* Task item: Write the data out again in full, with no departure from the original.

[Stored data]
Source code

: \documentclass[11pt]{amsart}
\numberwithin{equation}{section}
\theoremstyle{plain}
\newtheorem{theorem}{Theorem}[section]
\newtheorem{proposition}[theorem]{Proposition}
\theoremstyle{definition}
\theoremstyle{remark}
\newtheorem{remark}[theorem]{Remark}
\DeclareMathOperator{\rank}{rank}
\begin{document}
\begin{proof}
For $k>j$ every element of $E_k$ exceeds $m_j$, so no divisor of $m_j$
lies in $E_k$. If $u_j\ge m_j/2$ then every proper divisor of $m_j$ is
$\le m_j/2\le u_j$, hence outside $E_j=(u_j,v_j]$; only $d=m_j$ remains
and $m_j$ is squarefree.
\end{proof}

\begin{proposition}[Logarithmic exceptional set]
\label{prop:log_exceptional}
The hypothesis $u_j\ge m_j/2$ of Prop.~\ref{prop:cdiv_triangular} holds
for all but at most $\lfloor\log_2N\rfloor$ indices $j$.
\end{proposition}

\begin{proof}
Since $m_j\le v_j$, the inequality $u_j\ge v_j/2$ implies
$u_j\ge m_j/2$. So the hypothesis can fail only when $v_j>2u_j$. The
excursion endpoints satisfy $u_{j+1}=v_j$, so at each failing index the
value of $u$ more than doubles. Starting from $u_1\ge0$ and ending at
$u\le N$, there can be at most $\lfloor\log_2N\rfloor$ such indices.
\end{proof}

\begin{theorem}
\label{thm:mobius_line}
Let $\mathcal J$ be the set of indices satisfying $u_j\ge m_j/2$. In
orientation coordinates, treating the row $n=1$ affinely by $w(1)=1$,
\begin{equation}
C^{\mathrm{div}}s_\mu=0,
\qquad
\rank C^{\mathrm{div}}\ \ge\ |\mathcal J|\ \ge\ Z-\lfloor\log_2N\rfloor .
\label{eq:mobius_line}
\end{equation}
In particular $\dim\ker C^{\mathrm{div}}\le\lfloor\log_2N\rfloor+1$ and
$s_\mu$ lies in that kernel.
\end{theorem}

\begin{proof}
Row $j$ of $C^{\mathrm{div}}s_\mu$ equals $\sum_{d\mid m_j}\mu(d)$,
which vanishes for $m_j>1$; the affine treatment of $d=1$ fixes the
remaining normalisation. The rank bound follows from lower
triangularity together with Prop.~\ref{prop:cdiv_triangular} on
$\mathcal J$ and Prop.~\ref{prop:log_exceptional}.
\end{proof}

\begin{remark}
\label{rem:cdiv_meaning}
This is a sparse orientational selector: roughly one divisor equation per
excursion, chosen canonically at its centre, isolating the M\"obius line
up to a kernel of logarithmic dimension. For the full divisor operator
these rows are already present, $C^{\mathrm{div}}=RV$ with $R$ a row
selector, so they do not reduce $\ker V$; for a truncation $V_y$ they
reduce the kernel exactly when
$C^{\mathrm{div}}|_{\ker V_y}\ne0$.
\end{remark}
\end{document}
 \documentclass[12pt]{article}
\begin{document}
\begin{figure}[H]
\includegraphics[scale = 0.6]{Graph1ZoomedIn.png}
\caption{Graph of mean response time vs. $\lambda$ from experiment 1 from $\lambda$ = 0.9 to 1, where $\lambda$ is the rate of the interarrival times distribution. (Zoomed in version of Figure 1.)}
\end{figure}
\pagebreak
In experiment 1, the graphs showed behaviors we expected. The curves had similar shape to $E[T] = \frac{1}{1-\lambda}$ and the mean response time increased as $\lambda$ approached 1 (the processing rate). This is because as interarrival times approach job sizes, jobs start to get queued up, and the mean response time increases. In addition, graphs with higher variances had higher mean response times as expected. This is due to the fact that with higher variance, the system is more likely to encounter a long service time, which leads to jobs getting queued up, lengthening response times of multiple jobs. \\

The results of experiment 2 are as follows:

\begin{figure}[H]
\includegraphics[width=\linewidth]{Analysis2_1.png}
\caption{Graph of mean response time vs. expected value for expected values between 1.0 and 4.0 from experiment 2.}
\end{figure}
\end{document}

* Output of the exercise:
Source code

: \documentclass[11pt]{amsart}
\numberwithin{equation}{section}
\theoremstyle{plain}
\newtheorem{theorem}{Theorem}[section]
\newtheorem{proposition}[theorem]{Proposition}
\theoremstyle{definition}
\theoremstyle{remark}
\newtheorem{remark}[theorem]{Remark}
\DeclareMathOperator{\rank}{rank}
\begin{document}
\begin{proof}
For $k>j$ every element of $E_k$ exceeds $m_j$, so no divisor of $m_j$
lies in $E_k$. If $u_j\ge m_j/2$ then every proper divisor of $m_j$ is
$\le m_j/2\le u_j$, hence outside $E_j=(u_j,v_j]$; only $d=m_j$ remains
and $m_j$ is squarefree.
\end{proof}

\begin{proposition}[Logarithmic exceptional set]
\label{prop:log_exceptional}
The hypothesis $u_j\ge m_j/2$ of Prop.~\ref{prop:cdiv_triangular} holds
for all but at most $\lfloor\log_2N\rfloor$ indices $j$.
\end{proposition}

\begin{proof}
Since $m_j\le v_j$, the inequality $u_j\ge v_j/2$ implies
$u_j\ge m_j/2$. So the hypothesis can fail only when $v_j>2u_j$. The
excursion endpoints satisfy $u_{j+1}=v_j$, so at each failing index the
value of $u$ more than doubles. Starting from $u_1\ge0$ and ending at
$u\le N$, there can be at most $\lfloor\log_2N\rfloor$ such indices.
\end{proof}

\begin{theorem}
\label{thm:mobius_line}
Let $\mathcal J$ be the set of indices satisfying $u_j\ge m_j/2$. In
orientation coordinates, treating the row $n=1$ affinely by $w(1)=1$,
\begin{equation}
C^{\mathrm{div}}s_\mu=0,
\qquad
\rank C^{\mathrm{div}}\ \ge\ |\mathcal J|\ \ge\ Z-\lfloor\log_2N\rfloor .
\label{eq:mobius_line}
\end{equation}
In particular $\dim\ker C^{\mathrm{div}}\le\lfloor\log_2N\rfloor+1$ and
$s_\mu$ lies in that kernel.
\end{theorem}

\begin{proof}
Row $j$ of $C^{\mathrm{div}}s_\mu$ equals $\sum_{d\mid m_j}\mu(d)$,
which vanishes for $m_j>1$; the affine treatment of $d=1$ fixes the
remaining normalisation. The rank bound follows from lower
triangularity together with Prop.~\ref{prop:cdiv_triangular} on
$\mathcal J$ and Prop.~\ref{prop:log_exceptional}.
\end{proof}

\begin{remark}
\label{rem:cdiv_meaning}
This is a sparse orientational selector: roughly one divisor equation per
excursion, chosen canonically at its centre, isolating the M\"obius line
up to a kernel of logarithmic dimension. For the full divisor operator
these rows are already present, $C^{\mathrm{div}}=RV$ with $R$ a row
selector, so they do not reduce $\ker V$; for a truncation $V_y$ they
reduce the kernel exactly when
$C^{\mathrm{div}}|_{\ker V_y}\ne0$.
\end{remark}
\end{document}
 \documentclass[12pt]{article}
\begin{document}
\begin{figure}[H]
\includegraphics[scale = 0.6]{Graph1ZoomedIn.png}
\caption{Graph of mean response time vs. $\lambda$ from experiment 1 from $\lambda$ = 0.9 to 1, where $\lambda$ is the rate of the interarrival times distribution. (Zoomed in version of Figure 1.)}
\end{figure}
\pagebreak
In experiment 1, the graphs showed behaviors we expected. The curves had similar shape to $E[T] = \frac{1}{1-\lambda}$ and the mean response time increased as $\lambda$ approached 1 (the processing rate). This is because as interarrival times approach job sizes, jobs start to get queued up, and the mean response time increases. In addition, graphs with higher variances had higher mean response times as expected. This is due to the fact that with higher variance, the system is more likely to encounter a long service time, which leads to jobs getting queued up, lengthening response times of multiple jobs. \\

The results of experiment 2 are as follows:

\begin{figure}[H]
\includegraphics[width=\linewidth]{Analysis2_1.png}
\caption{Graph of mean response time vs. expected value for expected values between 1.0 and 4.0 from experiment 2.}
\end{figure}
\end{document}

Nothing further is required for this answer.